Defende que há uma violação do princípio do contraditório - nº 3 do artigo 3º do Código de Processo Civil -, dado que a não admissão da contestação apresentada, irá traduzir decisão baseada apenas no alegado pelo A sem qualquer possibilidade da Ré aqui recorrente ver a prova por si apresentada e requerida apreciada e as suas testemunhas prestarem o seu depoimento sobre tal matéria. Assim com o há violação do princípio da igualdade das partes previsto no art.º 4 do Código de Processo Civil.

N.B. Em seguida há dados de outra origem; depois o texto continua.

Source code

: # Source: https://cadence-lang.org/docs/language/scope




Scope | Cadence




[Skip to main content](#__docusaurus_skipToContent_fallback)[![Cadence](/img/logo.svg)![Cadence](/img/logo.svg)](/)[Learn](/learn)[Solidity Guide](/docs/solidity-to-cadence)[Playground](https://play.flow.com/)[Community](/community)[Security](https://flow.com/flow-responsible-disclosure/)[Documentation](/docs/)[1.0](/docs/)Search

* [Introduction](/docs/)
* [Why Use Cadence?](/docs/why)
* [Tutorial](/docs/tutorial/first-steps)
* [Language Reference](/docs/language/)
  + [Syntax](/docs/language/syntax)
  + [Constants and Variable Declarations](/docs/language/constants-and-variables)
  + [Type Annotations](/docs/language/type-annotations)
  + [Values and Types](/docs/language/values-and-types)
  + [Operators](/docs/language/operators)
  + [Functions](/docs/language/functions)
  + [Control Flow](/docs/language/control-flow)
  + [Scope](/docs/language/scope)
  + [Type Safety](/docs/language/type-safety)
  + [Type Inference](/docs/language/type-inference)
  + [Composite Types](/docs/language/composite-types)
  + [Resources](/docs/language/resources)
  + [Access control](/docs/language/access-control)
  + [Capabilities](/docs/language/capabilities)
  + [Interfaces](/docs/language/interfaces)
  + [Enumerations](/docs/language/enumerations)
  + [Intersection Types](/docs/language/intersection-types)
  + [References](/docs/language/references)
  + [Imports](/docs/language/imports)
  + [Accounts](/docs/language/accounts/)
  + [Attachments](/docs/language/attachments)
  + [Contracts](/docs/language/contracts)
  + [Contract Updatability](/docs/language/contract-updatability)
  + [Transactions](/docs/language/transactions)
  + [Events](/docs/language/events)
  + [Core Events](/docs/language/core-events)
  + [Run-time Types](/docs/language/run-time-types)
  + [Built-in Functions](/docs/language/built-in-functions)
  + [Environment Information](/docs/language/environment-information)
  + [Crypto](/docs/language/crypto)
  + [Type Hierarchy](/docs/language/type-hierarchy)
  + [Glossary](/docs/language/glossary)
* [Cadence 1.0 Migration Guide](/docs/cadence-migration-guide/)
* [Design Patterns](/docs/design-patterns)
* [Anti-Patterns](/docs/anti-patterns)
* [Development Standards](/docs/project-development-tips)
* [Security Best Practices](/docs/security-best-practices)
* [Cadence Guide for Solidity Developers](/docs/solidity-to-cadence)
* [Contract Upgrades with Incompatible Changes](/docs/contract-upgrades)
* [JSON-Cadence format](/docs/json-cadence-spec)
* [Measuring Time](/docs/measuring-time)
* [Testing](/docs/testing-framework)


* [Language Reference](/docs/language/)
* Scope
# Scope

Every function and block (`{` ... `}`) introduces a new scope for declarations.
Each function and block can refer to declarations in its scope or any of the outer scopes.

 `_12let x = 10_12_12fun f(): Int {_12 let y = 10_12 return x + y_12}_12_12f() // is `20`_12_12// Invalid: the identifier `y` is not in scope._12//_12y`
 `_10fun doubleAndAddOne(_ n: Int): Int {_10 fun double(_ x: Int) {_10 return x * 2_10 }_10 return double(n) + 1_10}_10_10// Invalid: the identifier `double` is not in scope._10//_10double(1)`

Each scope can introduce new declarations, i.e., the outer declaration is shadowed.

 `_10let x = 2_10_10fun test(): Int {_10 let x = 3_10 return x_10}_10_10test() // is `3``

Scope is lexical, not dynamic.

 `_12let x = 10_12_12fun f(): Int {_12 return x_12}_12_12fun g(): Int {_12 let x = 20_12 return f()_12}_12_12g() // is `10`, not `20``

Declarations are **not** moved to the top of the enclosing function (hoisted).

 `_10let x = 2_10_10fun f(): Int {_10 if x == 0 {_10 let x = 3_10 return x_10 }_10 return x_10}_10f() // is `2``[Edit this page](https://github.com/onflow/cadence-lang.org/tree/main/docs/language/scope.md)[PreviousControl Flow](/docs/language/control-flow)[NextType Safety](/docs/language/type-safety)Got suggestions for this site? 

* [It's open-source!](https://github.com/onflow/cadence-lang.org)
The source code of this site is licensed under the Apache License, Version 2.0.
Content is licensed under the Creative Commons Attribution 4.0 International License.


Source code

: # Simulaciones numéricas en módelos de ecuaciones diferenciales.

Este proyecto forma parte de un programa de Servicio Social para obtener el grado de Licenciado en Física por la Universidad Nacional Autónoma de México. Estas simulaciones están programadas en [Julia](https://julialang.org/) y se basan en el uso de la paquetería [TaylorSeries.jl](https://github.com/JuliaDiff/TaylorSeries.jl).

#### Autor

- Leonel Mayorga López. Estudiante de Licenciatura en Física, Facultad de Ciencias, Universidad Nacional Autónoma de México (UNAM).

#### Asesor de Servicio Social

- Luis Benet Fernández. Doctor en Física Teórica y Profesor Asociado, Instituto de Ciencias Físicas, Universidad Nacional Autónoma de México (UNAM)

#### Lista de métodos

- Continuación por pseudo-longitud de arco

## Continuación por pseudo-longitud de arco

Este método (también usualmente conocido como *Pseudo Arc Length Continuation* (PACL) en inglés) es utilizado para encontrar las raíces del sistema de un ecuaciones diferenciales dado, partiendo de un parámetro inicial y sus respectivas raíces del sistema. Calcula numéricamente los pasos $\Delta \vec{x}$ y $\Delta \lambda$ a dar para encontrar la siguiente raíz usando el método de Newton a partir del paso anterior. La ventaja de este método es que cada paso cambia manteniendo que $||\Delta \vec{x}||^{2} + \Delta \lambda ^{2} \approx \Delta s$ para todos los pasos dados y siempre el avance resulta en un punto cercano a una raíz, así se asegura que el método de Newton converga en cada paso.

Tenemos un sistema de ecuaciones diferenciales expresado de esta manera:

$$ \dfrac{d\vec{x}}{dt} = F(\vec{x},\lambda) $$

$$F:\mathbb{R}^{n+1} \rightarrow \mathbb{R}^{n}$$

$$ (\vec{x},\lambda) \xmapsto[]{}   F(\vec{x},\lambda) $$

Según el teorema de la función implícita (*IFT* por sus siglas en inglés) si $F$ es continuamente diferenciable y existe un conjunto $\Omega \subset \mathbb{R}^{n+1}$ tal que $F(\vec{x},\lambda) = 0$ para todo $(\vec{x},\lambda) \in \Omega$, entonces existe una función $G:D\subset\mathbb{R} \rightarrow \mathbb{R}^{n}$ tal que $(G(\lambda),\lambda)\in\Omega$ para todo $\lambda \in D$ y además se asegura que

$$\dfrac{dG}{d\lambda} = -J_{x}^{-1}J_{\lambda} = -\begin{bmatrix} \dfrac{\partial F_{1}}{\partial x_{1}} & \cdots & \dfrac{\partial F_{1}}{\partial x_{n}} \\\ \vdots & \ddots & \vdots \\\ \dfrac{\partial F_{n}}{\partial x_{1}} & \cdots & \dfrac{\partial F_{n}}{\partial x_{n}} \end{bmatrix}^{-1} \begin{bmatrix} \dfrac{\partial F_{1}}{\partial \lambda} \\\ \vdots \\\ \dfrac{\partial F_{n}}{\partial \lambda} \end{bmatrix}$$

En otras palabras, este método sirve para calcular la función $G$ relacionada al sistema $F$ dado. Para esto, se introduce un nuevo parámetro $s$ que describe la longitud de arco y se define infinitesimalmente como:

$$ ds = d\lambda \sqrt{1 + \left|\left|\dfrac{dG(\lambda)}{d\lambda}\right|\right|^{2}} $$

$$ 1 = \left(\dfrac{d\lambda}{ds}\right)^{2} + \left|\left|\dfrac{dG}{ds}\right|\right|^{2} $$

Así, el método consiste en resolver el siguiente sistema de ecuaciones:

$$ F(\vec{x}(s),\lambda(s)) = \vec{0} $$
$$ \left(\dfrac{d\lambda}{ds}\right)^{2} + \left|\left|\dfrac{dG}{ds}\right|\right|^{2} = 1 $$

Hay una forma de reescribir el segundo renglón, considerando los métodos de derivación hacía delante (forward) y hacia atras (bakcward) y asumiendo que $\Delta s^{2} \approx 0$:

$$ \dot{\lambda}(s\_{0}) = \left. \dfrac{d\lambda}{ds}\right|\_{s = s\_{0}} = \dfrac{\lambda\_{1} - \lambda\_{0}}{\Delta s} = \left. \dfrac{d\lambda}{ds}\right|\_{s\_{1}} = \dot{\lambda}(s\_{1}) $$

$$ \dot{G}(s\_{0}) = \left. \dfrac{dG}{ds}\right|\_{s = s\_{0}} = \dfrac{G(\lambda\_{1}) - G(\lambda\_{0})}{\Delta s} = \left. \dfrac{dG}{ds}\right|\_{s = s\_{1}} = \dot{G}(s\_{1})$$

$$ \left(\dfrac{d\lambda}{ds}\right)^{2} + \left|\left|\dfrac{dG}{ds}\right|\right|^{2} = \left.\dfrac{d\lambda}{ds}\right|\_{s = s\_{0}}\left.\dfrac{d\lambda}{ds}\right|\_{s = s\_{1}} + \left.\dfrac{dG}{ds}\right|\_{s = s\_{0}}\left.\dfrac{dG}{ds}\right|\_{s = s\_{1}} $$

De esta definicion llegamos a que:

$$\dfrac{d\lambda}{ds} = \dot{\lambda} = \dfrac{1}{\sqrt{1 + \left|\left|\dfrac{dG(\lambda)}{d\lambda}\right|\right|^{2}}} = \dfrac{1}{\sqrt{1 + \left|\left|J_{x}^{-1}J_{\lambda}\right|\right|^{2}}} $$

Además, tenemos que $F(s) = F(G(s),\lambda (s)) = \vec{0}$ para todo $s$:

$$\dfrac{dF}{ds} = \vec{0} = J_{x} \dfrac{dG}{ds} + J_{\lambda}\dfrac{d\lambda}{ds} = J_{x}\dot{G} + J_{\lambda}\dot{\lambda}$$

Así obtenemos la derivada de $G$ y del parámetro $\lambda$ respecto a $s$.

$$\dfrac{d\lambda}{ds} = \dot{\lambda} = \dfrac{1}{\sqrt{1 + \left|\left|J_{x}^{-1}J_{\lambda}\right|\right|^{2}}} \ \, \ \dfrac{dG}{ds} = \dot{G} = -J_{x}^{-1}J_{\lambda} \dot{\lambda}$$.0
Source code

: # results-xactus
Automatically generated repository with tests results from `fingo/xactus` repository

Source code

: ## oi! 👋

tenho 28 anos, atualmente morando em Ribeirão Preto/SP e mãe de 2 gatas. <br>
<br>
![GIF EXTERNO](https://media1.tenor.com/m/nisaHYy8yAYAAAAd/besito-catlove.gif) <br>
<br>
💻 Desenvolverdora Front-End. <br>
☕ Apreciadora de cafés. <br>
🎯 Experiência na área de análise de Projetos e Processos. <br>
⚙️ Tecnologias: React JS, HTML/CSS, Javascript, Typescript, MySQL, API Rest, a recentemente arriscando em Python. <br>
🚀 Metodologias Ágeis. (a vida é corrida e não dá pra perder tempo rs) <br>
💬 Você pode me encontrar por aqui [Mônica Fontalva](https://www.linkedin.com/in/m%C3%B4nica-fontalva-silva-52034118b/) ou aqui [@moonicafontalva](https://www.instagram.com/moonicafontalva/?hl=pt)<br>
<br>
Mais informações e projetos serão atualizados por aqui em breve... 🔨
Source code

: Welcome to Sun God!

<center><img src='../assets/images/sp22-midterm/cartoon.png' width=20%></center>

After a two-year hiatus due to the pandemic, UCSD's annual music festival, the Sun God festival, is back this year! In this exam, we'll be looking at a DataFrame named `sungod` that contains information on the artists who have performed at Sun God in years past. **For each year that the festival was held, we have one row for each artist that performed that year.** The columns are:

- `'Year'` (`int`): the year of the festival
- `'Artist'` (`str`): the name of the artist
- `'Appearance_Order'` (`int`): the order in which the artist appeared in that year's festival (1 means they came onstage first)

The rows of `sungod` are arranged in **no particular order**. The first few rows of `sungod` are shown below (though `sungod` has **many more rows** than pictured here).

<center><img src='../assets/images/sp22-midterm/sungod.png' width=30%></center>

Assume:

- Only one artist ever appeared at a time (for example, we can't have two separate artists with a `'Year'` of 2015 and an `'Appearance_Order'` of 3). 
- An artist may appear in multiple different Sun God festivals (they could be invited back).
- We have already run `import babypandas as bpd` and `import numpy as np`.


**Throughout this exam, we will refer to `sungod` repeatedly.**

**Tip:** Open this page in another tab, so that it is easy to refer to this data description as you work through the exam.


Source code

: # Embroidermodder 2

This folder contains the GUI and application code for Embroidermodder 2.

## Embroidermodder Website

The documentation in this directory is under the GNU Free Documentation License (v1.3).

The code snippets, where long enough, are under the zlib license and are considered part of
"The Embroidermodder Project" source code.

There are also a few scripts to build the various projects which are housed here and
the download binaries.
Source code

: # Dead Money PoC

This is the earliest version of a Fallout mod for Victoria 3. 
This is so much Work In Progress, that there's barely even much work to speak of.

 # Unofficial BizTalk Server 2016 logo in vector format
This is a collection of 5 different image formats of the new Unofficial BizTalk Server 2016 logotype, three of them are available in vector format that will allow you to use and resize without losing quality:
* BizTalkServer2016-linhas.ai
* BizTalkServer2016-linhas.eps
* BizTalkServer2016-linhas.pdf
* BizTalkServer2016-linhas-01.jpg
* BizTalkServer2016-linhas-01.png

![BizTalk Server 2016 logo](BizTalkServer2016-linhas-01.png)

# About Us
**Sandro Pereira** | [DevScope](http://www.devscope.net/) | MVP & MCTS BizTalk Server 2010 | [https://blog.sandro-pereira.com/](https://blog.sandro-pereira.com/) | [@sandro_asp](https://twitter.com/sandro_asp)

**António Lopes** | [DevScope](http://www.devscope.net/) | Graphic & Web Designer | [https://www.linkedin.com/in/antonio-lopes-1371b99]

Pretende a revogação do despacho que não admitiu nos autos a contestação por alegada extemporaneidade, substituindo-se por outro que admitida a contestação apresentada.
II.3.1 Em jeito de enquadramento e com vista à abordagem das questões suscitadas, mostra-se pertinente começar por deixar algumas considerações essenciais.
Enuncia o art.º 219.º do CPC que “[A] citação é o acto pelo qual se dá conhecimento ao réu de que foi proposta contra ele determinada ação e se chama ao processo para se defender (..)” [n.º1], enquanto “[A) notificação serve para, em quaisquer outros casos, chamar alguém a juízo ou dar conhecimento de um facto” [n.º2].
No domínio do processo laboral, no que respeita à forma de processo comum, a citação, em regra, é sempre precedida de despacho liminar do Juiz, disciplinado pelo art.º 54.º do CPT, nos termos seguintes:
1 - Recebida a petição, se o juiz nela verificar deficiências ou obscuridades, deve convidar o autor a completá-la ou esclarecê-la, sem prejuízo do seu indeferimento nos termos do disposto no n.º 1 do artigo 590.º do Código de Processo Civil.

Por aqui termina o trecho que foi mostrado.